_PROBLEM DETAILS_. Leaving out every line before the one with "### Problem with", write out the rest of the records below exactly.

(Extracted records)
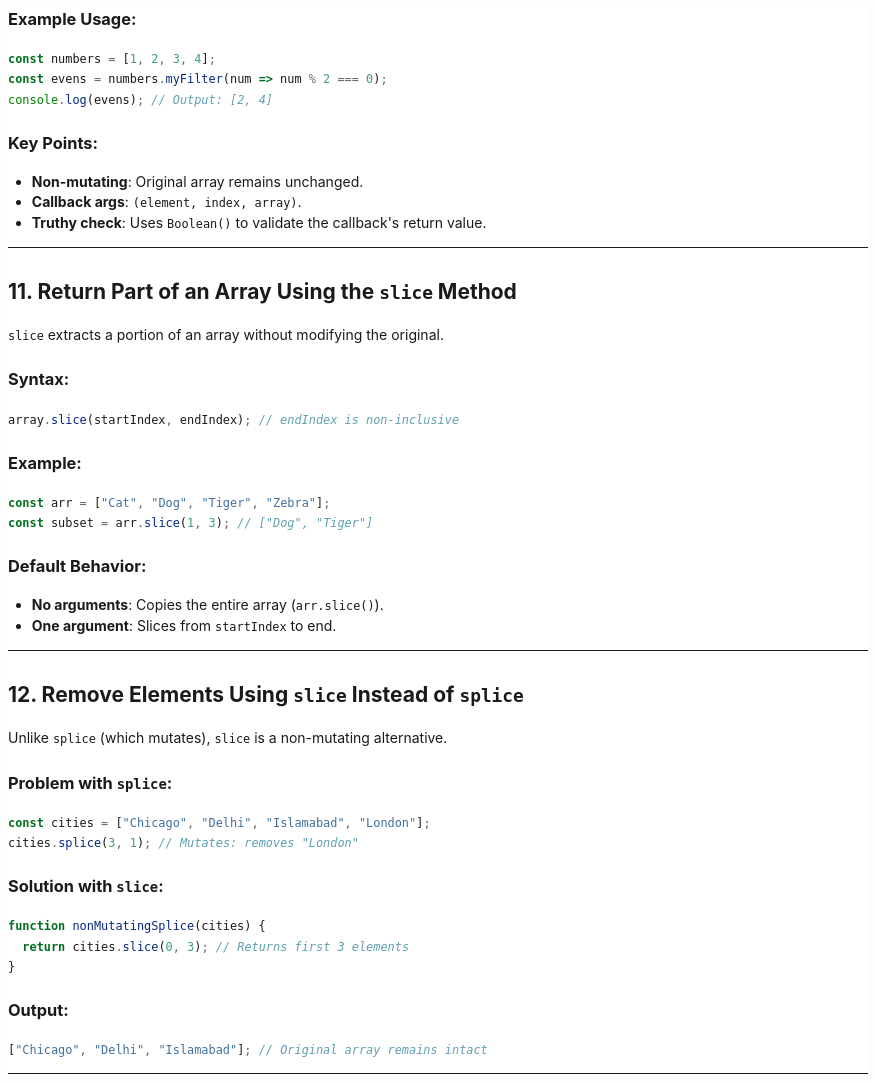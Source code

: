 ### Example Usage:
```javascript
const numbers = [1, 2, 3, 4];
const evens = numbers.myFilter(num => num % 2 === 0);
console.log(evens); // Output: [2, 4]
```

### Key Points:
- **Non-mutating**: Original array remains unchanged.
- **Callback args**: `(element, index, array)`.
- **Truthy check**: Uses `Boolean()` to validate the callback's return value.

---

## 11. Return Part of an Array Using the `slice` Method
`slice` extracts a portion of an array without modifying the original.

### Syntax:
```javascript
array.slice(startIndex, endIndex); // endIndex is non-inclusive
```

### Example:
```javascript
const arr = ["Cat", "Dog", "Tiger", "Zebra"];
const subset = arr.slice(1, 3); // ["Dog", "Tiger"]
```

### Default Behavior:
- **No arguments**: Copies the entire array (`arr.slice()`).
- **One argument**: Slices from `startIndex` to end.

---

## 12. Remove Elements Using `slice` Instead of `splice`
Unlike `splice` (which mutates), `slice` is a non-mutating alternative.

### Problem with `splice`:
```javascript
const cities = ["Chicago", "Delhi", "Islamabad", "London"];
cities.splice(3, 1); // Mutates: removes "London"
```

### Solution with `slice`:
```javascript
function nonMutatingSplice(cities) {
  return cities.slice(0, 3); // Returns first 3 elements
}
```

### Output:
```javascript
["Chicago", "Delhi", "Islamabad"]; // Original array remains intact
```

---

_SOLUTION BELOW_.
### Problem with `splice`:
```javascript
const cities = ["Chicago", "Delhi", "Islamabad", "London"];
cities.splice(3, 1); // Mutates: removes "London"
```

### Solution with `slice`:
```javascript
function nonMutatingSplice(cities) {
  return cities.slice(0, 3); // Returns first 3 elements
}
```

### Output:
```javascript
["Chicago", "Delhi", "Islamabad"]; // Original array remains intact
```

---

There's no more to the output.